The word "power" is often used to describe someone in authority like a king or a dictator. It's also used to describe someone or something that is very strong like a baseball player that hits home runs. In physics, power is used to describe the rate at which energy is used. In other words, it is a measurement of how fast you are using energy.

The equation that describes power is:

**Power = Work ÷ Time**

or

**P = W/t**

**An Example**

Whether you run up a flight of stairs in 5 seconds or take a slow walk up the same flight in 40 seconds, you are doing the same amount of work. However, you are doing it at a different rate. When you run up the stairs you are working much faster. While running up the stairs you have a higher power than when you walk up the stairs.
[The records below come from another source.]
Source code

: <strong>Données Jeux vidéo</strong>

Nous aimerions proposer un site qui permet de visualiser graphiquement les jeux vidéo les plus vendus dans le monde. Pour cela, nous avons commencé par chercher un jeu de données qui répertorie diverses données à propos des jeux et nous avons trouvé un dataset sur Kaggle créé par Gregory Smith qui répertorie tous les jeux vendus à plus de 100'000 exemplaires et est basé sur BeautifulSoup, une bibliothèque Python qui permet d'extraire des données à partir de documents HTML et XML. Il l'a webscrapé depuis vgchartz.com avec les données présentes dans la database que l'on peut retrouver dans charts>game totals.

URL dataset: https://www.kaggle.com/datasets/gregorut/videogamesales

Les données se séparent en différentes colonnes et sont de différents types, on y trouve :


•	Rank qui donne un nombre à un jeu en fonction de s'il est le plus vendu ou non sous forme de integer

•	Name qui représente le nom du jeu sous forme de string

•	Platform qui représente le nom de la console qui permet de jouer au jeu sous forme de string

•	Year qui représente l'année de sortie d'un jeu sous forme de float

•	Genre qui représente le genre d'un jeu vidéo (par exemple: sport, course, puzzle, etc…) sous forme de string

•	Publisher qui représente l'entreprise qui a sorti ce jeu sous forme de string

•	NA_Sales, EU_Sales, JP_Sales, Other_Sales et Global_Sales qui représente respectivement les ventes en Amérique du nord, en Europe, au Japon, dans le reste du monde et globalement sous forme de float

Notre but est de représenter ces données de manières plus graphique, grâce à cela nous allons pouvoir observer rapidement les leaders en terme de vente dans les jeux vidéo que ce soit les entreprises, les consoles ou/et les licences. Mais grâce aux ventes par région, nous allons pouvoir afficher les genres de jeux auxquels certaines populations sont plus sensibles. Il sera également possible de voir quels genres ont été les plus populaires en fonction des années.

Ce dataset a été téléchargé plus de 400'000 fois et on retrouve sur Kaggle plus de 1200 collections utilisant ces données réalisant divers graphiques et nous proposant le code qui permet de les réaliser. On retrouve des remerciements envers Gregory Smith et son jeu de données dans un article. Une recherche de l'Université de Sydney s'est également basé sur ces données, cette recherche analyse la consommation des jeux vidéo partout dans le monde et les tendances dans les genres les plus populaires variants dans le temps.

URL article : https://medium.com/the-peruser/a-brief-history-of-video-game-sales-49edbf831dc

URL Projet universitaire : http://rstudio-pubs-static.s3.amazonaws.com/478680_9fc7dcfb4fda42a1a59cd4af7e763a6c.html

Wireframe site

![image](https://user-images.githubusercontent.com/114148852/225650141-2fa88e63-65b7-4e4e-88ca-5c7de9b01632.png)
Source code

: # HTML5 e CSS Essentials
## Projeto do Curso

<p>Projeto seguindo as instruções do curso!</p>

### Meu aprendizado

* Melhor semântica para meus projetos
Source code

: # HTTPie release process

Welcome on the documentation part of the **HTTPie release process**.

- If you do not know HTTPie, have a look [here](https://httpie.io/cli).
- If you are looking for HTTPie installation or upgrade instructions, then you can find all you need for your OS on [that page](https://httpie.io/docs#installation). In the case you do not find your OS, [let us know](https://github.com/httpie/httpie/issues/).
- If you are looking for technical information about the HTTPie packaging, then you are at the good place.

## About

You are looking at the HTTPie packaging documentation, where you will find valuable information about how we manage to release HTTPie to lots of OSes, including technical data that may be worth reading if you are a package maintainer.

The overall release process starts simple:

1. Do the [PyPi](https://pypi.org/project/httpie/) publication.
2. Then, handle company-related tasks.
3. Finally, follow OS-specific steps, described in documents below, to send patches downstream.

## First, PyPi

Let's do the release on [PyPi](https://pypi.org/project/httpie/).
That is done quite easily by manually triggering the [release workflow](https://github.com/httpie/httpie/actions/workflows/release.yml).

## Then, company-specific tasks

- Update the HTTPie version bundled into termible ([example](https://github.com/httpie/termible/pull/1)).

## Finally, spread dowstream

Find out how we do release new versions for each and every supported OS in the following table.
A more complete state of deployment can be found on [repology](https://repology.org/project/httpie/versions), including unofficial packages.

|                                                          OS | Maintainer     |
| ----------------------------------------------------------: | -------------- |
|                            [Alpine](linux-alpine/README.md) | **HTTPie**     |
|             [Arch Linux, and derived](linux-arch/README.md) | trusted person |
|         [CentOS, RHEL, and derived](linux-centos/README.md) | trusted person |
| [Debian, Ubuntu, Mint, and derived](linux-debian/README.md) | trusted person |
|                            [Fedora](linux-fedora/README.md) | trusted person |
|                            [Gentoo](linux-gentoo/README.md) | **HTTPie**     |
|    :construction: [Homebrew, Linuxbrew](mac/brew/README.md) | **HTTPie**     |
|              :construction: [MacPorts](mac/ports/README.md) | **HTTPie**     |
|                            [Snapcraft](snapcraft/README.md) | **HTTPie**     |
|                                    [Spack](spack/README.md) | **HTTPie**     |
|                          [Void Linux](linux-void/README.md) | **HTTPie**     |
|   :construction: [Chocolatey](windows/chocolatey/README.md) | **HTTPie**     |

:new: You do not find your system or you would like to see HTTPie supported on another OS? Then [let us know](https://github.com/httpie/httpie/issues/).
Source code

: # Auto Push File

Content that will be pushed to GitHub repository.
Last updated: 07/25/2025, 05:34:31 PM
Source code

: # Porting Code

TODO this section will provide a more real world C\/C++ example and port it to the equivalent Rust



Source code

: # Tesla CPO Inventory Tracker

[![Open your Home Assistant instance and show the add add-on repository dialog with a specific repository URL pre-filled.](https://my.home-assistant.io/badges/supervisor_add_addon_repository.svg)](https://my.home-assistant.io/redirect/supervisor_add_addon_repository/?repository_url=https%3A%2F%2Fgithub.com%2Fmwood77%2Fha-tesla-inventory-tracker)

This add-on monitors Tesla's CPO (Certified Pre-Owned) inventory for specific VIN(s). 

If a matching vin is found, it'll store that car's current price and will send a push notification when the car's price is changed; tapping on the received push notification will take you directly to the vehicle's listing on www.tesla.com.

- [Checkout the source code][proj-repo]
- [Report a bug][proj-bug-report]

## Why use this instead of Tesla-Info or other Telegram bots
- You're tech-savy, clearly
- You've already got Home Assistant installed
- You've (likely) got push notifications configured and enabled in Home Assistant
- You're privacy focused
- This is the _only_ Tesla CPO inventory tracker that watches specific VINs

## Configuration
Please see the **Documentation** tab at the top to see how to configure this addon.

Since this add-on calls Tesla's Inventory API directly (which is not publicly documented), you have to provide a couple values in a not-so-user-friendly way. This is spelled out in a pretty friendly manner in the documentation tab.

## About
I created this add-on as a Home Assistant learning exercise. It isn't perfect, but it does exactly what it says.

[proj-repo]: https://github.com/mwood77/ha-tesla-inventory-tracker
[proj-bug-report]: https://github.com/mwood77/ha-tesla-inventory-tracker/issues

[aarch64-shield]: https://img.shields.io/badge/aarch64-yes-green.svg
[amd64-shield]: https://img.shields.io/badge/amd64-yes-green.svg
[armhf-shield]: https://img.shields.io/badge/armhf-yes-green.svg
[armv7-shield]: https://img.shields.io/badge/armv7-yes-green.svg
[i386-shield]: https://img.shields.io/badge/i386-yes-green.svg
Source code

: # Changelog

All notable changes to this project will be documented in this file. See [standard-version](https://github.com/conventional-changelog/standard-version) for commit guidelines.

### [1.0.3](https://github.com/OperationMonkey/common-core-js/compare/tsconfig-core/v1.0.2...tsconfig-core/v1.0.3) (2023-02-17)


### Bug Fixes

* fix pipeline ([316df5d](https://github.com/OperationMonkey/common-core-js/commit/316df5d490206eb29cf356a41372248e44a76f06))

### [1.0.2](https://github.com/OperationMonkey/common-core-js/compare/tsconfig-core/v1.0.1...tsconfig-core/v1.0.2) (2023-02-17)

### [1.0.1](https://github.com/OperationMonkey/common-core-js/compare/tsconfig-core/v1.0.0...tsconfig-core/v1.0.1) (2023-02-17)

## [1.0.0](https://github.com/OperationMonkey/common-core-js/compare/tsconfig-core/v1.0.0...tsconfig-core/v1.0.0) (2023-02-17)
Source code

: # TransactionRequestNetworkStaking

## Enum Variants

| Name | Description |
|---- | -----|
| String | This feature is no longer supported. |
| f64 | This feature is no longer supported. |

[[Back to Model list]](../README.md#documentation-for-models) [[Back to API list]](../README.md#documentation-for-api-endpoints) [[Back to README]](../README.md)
If the work it takes you to climb the stairs is 1000 joules, then we can calculate the power in both cases P_{1} (running) and P_{2} (walking):

Power = W/t

P_{1} = 1000 J ÷ 5 s

P_{1} = 200 W

P_{2} = 1000 J ÷ 40 s

P_{2} = 25 W

You can see that the power was much higher while running the stairs than while walking.

**How to Measure Power**

The standard unit for measuring power is the Watt. From the equation above we can see that power is Work ÷ Time. The unit for work is the joule (J), so a Watt is the same as a joule/second or J/s.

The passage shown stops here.